- _WORK REQUEST_: Below are the records; count how many of their lines carry "Android应用程序开发以及背后的设计思想深度剖析" and give only the number.

- _EXCERPTED DATA_:
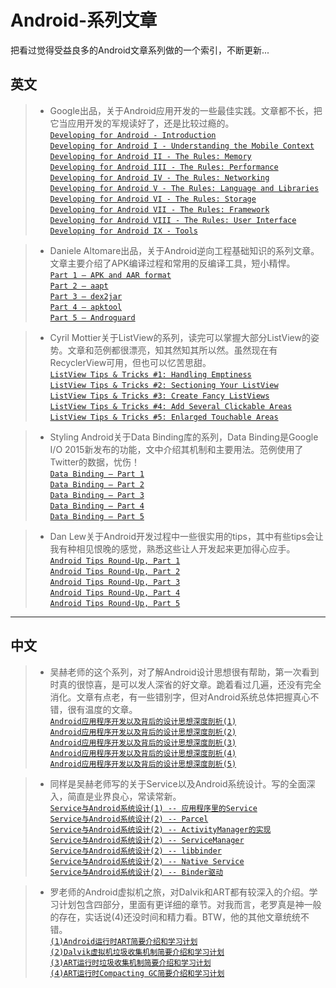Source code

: # Android-系列文章

把看过觉得受益良多的Android文章系列做的一个索引，不断更新...

## 英文
>* Google出品，关于Android应用开发的一些最佳实践。文章都不长，把它当应用开发的军规读好了，还是比较过瘾的。  
[`Developing for Android - Introduction`](https://medium.com/google-developers/developing-for-android-introduction-5345b451567c#.cuwu09rc7)  
[`Developing for Android I - Understanding the Mobile Context`](https://medium.com/google-developers/developing-for-android-i-understanding-the-mobile-context-fd2351b131f8#.mipv6qs0j)  
[`Developing for Android II -
The Rules: Memory`](https://medium.com/google-developers/developing-for-android-ii-bb9a51f8c8b9#.umr8p62m0)  
[`Developing for Android III -
The Rules: Performance`](https://medium.com/google-developers/developing-for-android-iii-2efc140167fd#.z54g9fzb8)  
[`Developing for Android IV -
The Rules: Networking`](https://medium.com/google-developers/developing-for-android-iv-e7dc4ce0a59#.po8muwctb)  
[`Developing for Android V -
The Rules: Language and Libraries`](https://medium.com/google-developers/developing-for-android-v-f6b8038b42f5#.5o9mjq1id)   
[`Developing for Android VI -
The Rules: Storage`](https://medium.com/google-developers/developing-for-android-vi-c0b1539f0e98#.oh74nge47)  
[`Developing for Android VII -
The Rules: Framework`](https://medium.com/google-developers/developing-for-android-vii-the-rules-framework-concerns-d0210e52eee3#.lcnnzyxij)  
[`Developing for Android VIII -
The Rules: User Interface`](https://medium.com/google-developers/developing-for-android-viii-e91ced595fac#.obru7ae77)  
[`Developing for Android IX -
Tools`](https://medium.com/google-developers/developing-for-android-ix-tools-375134af1098#.3p2zvwan4)  

>* Daniele Altomare出品，关于Android逆向工程基础知识的系列文章。文章主要介绍了APK编译过程和常用的反编译工具，短小精悍。  
[`Part 1 – APK and AAR format`](http://www.fasteque.com/android-reverse-engineering-101-part-1/)  
[`Part 2 – aapt`](http://www.fasteque.com/android-reverse-engineering-101-part-2/)  
[`Part 3 – dex2jar`](http://www.fasteque.com/android-reverse-engineering-101-part-3/)  
[`Part 4 – apktool`](http://www.fasteque.com/android-reverse-engineering-101-part-4/)  
[`Part 5 – Androguard`](http://www.fasteque.com/android-reverse-engineering-101-part-5/)  

>* Cyril Mottier关于ListView的系列，读完可以掌握大部分ListView的姿势。文章和范例都很漂亮，知其然知其所以然。虽然现在有RecyclerView可用，但也可以忆苦思甜。  
[`ListView Tips & Tricks #1: Handling Emptiness`](http://www.cyrilmottier.com/2011/06/20/listview-tips-tricks-1-handle-emptiness/)  
[`ListView Tips & Tricks #2: Sectioning Your ListView`](http://www.cyrilmottier.com/2011/07/05/listview-tips-tricks-2-section-your-listview/)  
[`ListView Tips & Tricks #3: Create Fancy ListViews`](http://www.cyrilmottier.com/2011/08/08/listview-tips-tricks-3-create-fancy-listviews/)  
[`ListView Tips & Tricks #4: Add Several Clickable Areas`](http://www.cyrilmottier.com/2011/11/23/listview-tips-tricks-4-add-several-clickable-areas/)  
[`ListView Tips & Tricks #5: Enlarged Touchable Areas`](http://www.cyrilmottier.com/2012/02/16/listview-tips-tricks-5-enlarged-touchable-areas/)

>* Styling Android关于Data Binding库的系列，Data Binding是Google I/O 2015新发布的功能，文中介绍其机制和主要用法。范例使用了Twitter的数据，忧伤！  
[`Data Binding – Part 1`](https://blog.stylingandroid.com/data-binding-part-1)  
[`Data Binding – Part 2`](https://blog.stylingandroid.com/data-binding-part-2)  
[`Data Binding – Part 3`](https://blog.stylingandroid.com/data-binding-part-3)  
[`Data Binding – Part 4`](https://blog.stylingandroid.com/data-binding-part-4)  
[`Data Binding – Part 5`](https://blog.stylingandroid.com/data-binding-part-5)  

>* Dan Lew关于Android开发过程中一些很实用的tips，其中有些tips会让我有种相见恨晚的感觉，熟悉这些让人开发起来更加得心应手。  
[`Android Tips Round-Up, Part 1`](http://blog.danlew.net/2014/03/30/android-tips-round-up-part-1/)  
[`Android Tips Round-Up, Part 2`](http://blog.danlew.net/2014/04/14/android-tips-round-up-part-2/)  
[`Android Tips Round-Up, Part 3`](http://blog.danlew.net/2014/04/28/android-tips-round-up-part-3/)  
[`Android Tips Round-Up, Part 4`](http://blog.danlew.net/2014/05/12/android-tips-round-up-part-4/)  
[`Android Tips Round-Up, Part 5`](http://blog.danlew.net/2014/05/28/android-tips-round-up-part-5/)  

---  
## 中文


>* 吴赫老师的这个系列，对了解Android设计思想很有帮助，第一次看到时真的很惊喜，是可以发人深省的好文章。跪着看过几遍，还没有完全消化。文章有点老，有一些错别字，但对Android系统总体把握真心不错，很有温度的文章。  
[`Android应用程序开发以及背后的设计思想深度剖析(1)`](http://blog.csdn.net/21cnbao/article/details/7835255)    
[`Android应用程序开发以及背后的设计思想深度剖析(2)`](http://blog.csdn.net/21cnbao/article/details/7917652)    
[`Android应用程序开发以及背后的设计思想深度剖析(3)`](http://blog.csdn.net/21cnbao/article/details/7980633)    
[`Android应用程序开发以及背后的设计思想深度剖析(4)`](http://blog.csdn.net/21cnbao/article/details/8018768)    
[`Android应用程序开发以及背后的设计思想深度剖析(5)`](http://blog.csdn.net/21cnbao/article/details/8068896)    

>* 同样是吴赫老师写的关于Service以及Android系统设计。写的全面深入，简直是业界良心，常读常新。  
[`Service与Android系统设计(1) -- 应用程序里的Service`](http://blog.csdn.net/21cnbao/article/details/8086487)    
[`Service与Android系统设计(2) -- Parcel`](http://blog.csdn.net/21cnbao/article/details/8086619)  
[`Service与Android系统设计(2) -- ActivityManager的实现`](http://blog.csdn.net/21cnbao/article/details/8087291)  
[`Service与Android系统设计(2) -- ServiceManager`](http://blog.csdn.net/21cnbao/article/details/8087304)  
[`Service与Android系统设计(2) -- libbinder`](http://blog.csdn.net/21cnbao/article/details/8087326)  
[`Service与Android系统设计(2) -- Native Service`](http://blog.csdn.net/21cnbao/article/details/8087328)  
[`Service与Android系统设计(2) -- Binder驱动`](http://blog.csdn.net/21cnbao/article/details/8087354)  

>* 罗老师的Android虚拟机之旅，对Dalvik和ART都有较深入的介绍。学习计划包含四部分，里面有更详细的章节。对我而言，老罗真是神一般的存在，实话说(4)还没时间和精力看。BTW，他的其他文章统统不错。  
[`(1)Android运行时ART简要介绍和学习计划`](http://blog.csdn.net/luoshengyang/article/details/39256813)    
[`(2)Dalvik虚拟机垃圾收集机制简要介绍和学习计划`](http://blog.csdn.net/luoshengyang/article/details/41338251)    
[`(3)ART运行时垃圾收集机制简要介绍和学习计划`](http://blog.csdn.net/luoshengyang/article/details/42072975)    
[`(4)ART运行时Compacting GC简要介绍和学习计划`](http://blog.csdn.net/luoshengyang/article/details/44513977)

- _TASK ANSWER_: 5